### Records for processing
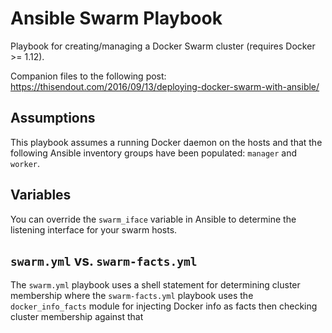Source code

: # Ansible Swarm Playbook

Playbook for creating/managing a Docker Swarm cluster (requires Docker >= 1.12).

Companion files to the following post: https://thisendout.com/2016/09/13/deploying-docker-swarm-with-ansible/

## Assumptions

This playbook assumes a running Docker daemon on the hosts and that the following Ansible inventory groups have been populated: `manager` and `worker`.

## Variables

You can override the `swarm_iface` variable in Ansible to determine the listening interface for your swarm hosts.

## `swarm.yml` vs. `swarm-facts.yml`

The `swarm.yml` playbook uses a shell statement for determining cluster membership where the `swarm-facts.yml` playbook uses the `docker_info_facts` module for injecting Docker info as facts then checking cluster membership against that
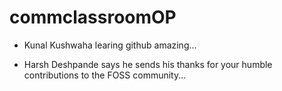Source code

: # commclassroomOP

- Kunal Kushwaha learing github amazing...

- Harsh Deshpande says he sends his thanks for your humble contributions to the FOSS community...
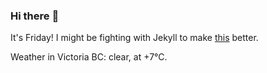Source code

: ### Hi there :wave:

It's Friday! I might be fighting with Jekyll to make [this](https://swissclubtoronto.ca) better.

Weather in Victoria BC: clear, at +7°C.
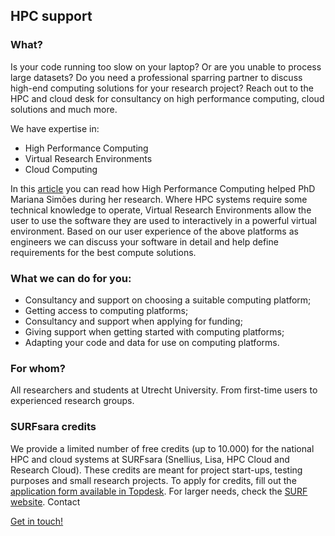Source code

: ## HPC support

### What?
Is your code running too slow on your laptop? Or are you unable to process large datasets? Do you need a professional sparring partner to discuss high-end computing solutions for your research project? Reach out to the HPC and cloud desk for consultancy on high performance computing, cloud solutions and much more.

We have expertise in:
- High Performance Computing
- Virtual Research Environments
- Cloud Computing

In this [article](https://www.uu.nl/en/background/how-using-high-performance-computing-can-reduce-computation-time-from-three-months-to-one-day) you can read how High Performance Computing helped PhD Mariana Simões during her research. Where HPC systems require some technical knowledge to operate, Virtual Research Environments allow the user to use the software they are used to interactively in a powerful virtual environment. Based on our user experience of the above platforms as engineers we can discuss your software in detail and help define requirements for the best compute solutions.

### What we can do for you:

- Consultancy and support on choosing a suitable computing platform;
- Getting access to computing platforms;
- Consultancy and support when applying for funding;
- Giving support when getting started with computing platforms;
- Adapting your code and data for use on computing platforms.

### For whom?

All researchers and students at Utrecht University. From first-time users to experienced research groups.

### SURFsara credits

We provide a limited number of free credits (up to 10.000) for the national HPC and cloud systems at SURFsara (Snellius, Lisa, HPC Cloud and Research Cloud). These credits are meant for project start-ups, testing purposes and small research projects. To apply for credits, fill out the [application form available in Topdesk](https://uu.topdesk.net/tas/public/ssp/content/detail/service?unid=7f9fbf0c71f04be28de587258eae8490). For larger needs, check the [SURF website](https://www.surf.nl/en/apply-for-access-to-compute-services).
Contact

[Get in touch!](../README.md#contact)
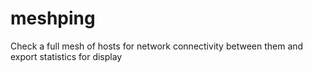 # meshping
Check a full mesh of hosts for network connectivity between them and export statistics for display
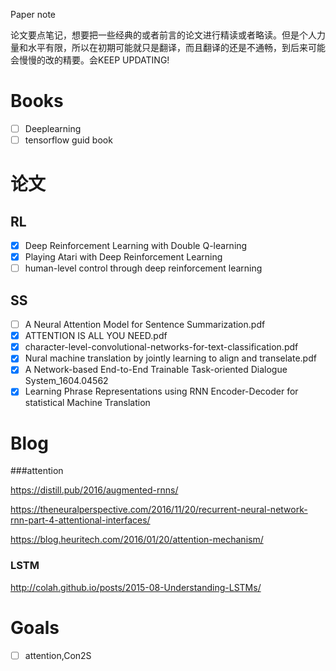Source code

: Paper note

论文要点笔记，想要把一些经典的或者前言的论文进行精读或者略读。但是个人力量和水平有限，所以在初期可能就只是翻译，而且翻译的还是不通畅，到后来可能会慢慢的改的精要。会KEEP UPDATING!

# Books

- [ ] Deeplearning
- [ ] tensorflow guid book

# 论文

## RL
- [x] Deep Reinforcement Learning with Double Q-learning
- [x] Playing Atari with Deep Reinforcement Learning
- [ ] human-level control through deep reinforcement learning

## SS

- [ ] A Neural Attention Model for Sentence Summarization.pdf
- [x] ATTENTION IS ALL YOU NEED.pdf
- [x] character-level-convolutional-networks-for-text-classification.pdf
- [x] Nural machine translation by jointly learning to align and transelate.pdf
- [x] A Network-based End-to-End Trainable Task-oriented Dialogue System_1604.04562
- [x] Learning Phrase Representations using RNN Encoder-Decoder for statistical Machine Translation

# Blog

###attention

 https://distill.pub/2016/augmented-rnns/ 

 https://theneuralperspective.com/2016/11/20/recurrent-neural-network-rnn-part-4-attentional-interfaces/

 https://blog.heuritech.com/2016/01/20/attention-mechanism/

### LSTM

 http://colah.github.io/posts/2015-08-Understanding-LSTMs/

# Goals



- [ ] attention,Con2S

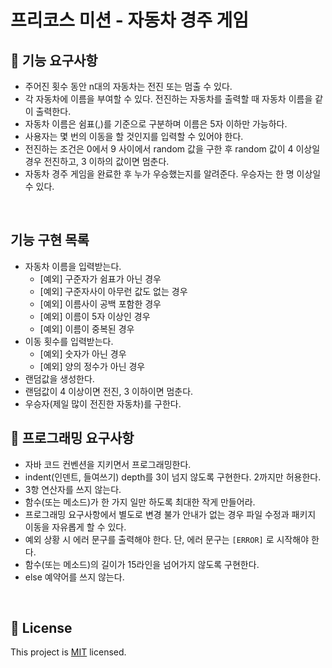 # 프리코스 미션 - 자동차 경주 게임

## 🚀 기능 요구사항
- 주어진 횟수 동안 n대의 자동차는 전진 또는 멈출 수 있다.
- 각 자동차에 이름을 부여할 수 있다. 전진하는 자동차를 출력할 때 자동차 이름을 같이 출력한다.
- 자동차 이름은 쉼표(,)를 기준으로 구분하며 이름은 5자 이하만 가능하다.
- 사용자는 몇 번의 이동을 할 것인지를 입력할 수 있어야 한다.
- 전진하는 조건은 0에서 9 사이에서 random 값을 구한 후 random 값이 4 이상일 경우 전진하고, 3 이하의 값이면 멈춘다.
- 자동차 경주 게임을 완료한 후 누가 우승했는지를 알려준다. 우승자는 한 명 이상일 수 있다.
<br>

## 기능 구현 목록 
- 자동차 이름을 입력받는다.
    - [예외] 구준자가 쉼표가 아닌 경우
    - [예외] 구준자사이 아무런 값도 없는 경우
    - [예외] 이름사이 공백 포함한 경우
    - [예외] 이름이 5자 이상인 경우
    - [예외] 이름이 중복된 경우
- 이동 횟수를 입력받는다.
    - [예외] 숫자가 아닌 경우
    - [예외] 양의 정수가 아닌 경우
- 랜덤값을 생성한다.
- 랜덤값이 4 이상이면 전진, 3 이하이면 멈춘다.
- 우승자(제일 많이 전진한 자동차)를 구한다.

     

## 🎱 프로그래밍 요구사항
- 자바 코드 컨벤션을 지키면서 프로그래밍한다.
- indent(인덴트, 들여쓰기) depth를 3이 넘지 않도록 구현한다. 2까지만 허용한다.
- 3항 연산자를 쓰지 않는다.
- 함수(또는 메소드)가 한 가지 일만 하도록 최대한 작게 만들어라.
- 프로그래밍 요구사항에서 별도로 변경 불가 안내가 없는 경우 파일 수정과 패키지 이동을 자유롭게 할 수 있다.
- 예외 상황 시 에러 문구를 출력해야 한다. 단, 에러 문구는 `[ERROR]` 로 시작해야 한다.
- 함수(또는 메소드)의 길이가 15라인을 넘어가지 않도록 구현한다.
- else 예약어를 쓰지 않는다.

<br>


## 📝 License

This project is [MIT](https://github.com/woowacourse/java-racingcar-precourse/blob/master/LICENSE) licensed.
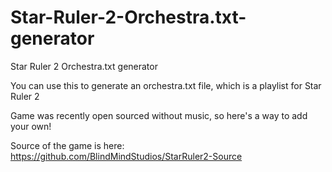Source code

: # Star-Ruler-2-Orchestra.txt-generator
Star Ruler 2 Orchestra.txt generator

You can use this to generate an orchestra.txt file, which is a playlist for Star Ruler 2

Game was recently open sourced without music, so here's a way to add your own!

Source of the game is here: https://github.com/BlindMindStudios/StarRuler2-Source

### Task to carry out
Working from the records above, write out verbatim only the lines from the line containing "- [ ] human-level" through the line containing "- [x] A Network-based".

### Answer box
- [ ] human-level control through deep reinforcement learning

## SS

- [ ] A Neural Attention Model for Sentence Summarization.pdf
- [x] ATTENTION IS ALL YOU NEED.pdf
- [x] character-level-convolutional-networks-for-text-classification.pdf
- [x] Nural machine translation by jointly learning to align and transelate.pdf
- [x] A Network-based End-to-End Trainable Task-oriented Dialogue System_1604.04562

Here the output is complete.